Making time to capture these moments
One of the biggest obstacles to capturing the significant quiet moments is time. At some weddings, you feel like you are just racing around trying to keep up, especially if ceremonies are delayed and the drinks reception is then cut short. As a photographer, you need to capture enough images within the time you have. The expectation of receiving a specific number of photos has grown among couples in recent years, as photographers use the promise of hundreds of images as a marketing ploy. But in reality, a couple is far more likely to rave about their photos if the emphasis is on quality, not quantity. Time is precious to a reportage photographer. The weddings that get the best coverage are the ones that allow us to seek out and capture unique moments, rather than trying to get a picture of every guest or be tied up photographing endless group shots.
Below are some quiet moments captured at recent weddings. They are central to how I document a wedding day.
Getting ready images
The getting ready part of the day can be chaos, but it can also throw up some wonderful quiet moments.
A moment, a touch, between father and daughter on the wedding morning, as they have a brief chat in the kitchen
A bride helping her sister with her dress
The bride’s father, quietly waiting to escort his daughter to the wedding ceremony
A bride in her front room, dressed and ready, waiting for the wedding taxi
A quiet moment of reflection for the bride, after everyone has left the room
A mother and daughter laughing during a reassuring chat. Everyone else had left the room, I didn’t want to disturb them, so shot a picture of the room, capturing them reflected in the mirror. There is a stillness to the image that I think captures the intimacy of the moment. I know that the bride loved this image.
The ceremony and beyond
Quiet moments happen throughout the wedding day. Sometimes you are capturing a pause. Sometimes the sense of quiet comes from how you capture the scene. Take this image, for example, shot at a wedding ceremony in the Great Room at the RSA in London. The venue wanted to close the big doors, but I wanted a ‘quiet’ image by stepping back, framing the ceremony with the doorway and giving some context by showing the amazing old building in which it was taking place.
Then there is the brief moment for a couple alone, after the wedding ceremony and before family and friends come rushing up to them. Step back and capture the scene.
Sometimes it’s about the contrast with a more busy moment, like the hug between these two grooms just after their wedding ceremony at Cissbury Barns.
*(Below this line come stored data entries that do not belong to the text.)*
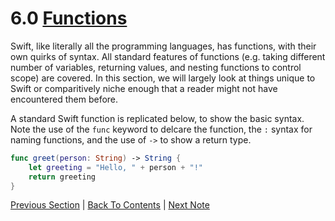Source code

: # 6.0 [Functions](https://developer.apple.com/library/content/documentation/Swift/Conceptual/Swift_Programming_Language/Functions.html)

Swift, like literally all the programming languages, has functions, with their own quirks of syntax. All standard features of functions (e.g. taking different number of variables, returning values, and nesting functions to control scope) are covered. In this section, we will largely look at things unique to Swift or comparitively niche enough that a reader might not have encountered them before.

A standard Swift function is replicated below, to show the basic syntax. Note the use of the `func` keyword to delcare the function, the `:` syntax for naming functions, and the use of `->` to show a return type.

```Swift
func greet(person: String) -> String {
    let greeting = "Hello, " + person + "!"
    return greeting
}
```

[Previous Section](../5%20-%20Control%20Flow/5.4%20-%20Early%20Exit.md) | [Back To Contents](https://github.com/Firanus/swift-language-guide-notes) |  [Next Note](../6%20-%20Functions/6.1%20-%20Argument%20Labels%20and%20Parameter%20Names.md)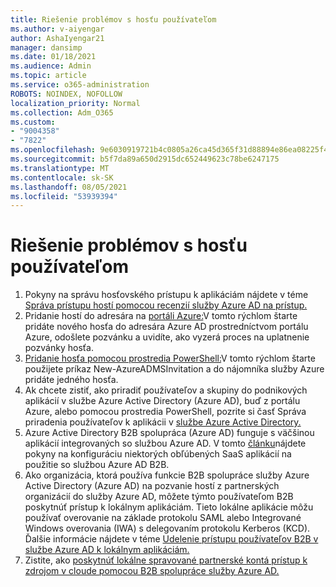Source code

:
 ```yaml
---
title: Riešenie problémov s hosťu používateľom
ms.author: v-aiyengar
author: AshaIyengar21
manager: dansimp
ms.date: 01/18/2021
ms.audience: Admin
ms.topic: article
ms.service: o365-administration
ROBOTS: NOINDEX, NOFOLLOW
localization_priority: Normal
ms.collection: Adm_O365
ms.custom:
- "9004358"
- "7822"
ms.openlocfilehash: 9e6030919721b4c0805a26ca45d365f31d88894e86ea08225f47576e7d152047
ms.sourcegitcommit: b5f7da89a650d2915dc652449623c78be6247175
ms.translationtype: MT
ms.contentlocale: sk-SK
ms.lasthandoff: 08/05/2021
ms.locfileid: "53939394"
---
```

# <a name="troubleshoot-guest-user-issues"></a>Riešenie problémov s hosťu používateľom

1. Pokyny na správu hosťovského prístupu k aplikáciám nájdete v téme [Správa prístupu hostí pomocou recenzií služby Azure AD na prístup.](https://docs.microsoft.com/azure/active-directory/governance/manage-guest-access-with-access-reviews)
1. Pridanie hostí do adresára na [portáli Azure:](https://docs.microsoft.com/azure/active-directory/external-identities/b2b-quickstart-add-guest-users-portal)V tomto rýchlom štarte pridáte nového hosťa do adresára Azure AD prostredníctvom portálu Azure, odošlete pozvánku a uvidíte, ako vyzerá proces na uplatnenie pozvánky hosťa.
1. [Pridanie hosťa pomocou prostredia PowerShell:](https://docs.microsoft.com/azure/active-directory/external-identities/b2b-quickstart-invite-powershell)V tomto rýchlom štarte použijete príkaz New-AzureADMSInvitation a do nájomníka služby Azure pridáte jedného hosťa.
1. Ak chcete zistiť, ako priradiť používateľov a skupiny do podnikových aplikácií v službe Azure Active Directory (Azure AD), buď z portálu Azure, alebo pomocou prostredia PowerShell, pozrite si časť Správa priradenia používateľov k aplikácii v [službe Azure Active Directory.](https://docs.microsoft.com/azure/active-directory/manage-apps/assign-user-or-group-access-portal) 
1. Azure Active Directory B2B spolupráca (Azure AD) funguje s väčšinou aplikácií integrovaných so službou Azure AD. V tomto [článku](https://docs.microsoft.com/azure/active-directory/external-identities/configure-saas-apps)nájdete pokyny na konfiguráciu niektorých obľúbených SaaS aplikácií na použitie so službou Azure AD B2B.
1. Ako organizácia, ktorá používa funkcie B2B spolupráce služby Azure Active Directory (Azure AD) na pozvanie hostí z partnerských organizácií do služby Azure AD, môžete týmto používateľom B2B poskytnúť prístup k lokálnym aplikáciám. Tieto lokálne aplikácie môžu používať overovanie na základe protokolu SAML alebo Integrované Windows overovania (IWA) s delegovaním protokolu Kerberos (KCD). Ďalšie informácie nájdete v téme [Udelenie prístupu používateľov B2B v službe Azure AD k lokálnym aplikáciám.](https://docs.microsoft.com/azure/active-directory/external-identities/hybrid-cloud-to-on-premises)
1. Zistite, ako [poskytnúť lokálne spravované partnerské kontá prístup k zdrojom v cloude pomocou B2B spolupráce služby Azure AD.](https://docs.microsoft.com/azure/active-directory/external-identities/hybrid-on-premises-to-cloud)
I love the contrast with the confetti run a few moments later.
The moment may come from someone taking ‘time out’ from the day.
A best man rehearsing his speech in the back of the pub
A wedding guest reviewing his images on his camera, in a quiet corridor
A guest having quiet thoughts
Moments between people
Throughout the wedding day, there are quiet moments between people that need capturing. Not just the big hugs after the ceremony, but the little looks, touches and gestures that speak volumes about people’s relationships.
The bride and her friend, just before they enter the church
The bride’s mother, just before the wedding ceremony
A bride and her father at a wedding reception in a London pub
Wedding guests going for a stroll, in that time between the meal and the dancing
Kids at weddings
Children at weddings create pictures – often in subtle fleeting moments.
Losing a shoe
Bored of listening to the speeches
Trying to see the bride, as she is interviewed by the registrar
A quick glance
Watching the musicians
The quiet moments, the fleeting moments, are easily missed. But they are significant. For me, they are what makes reportage wedding photography interesting.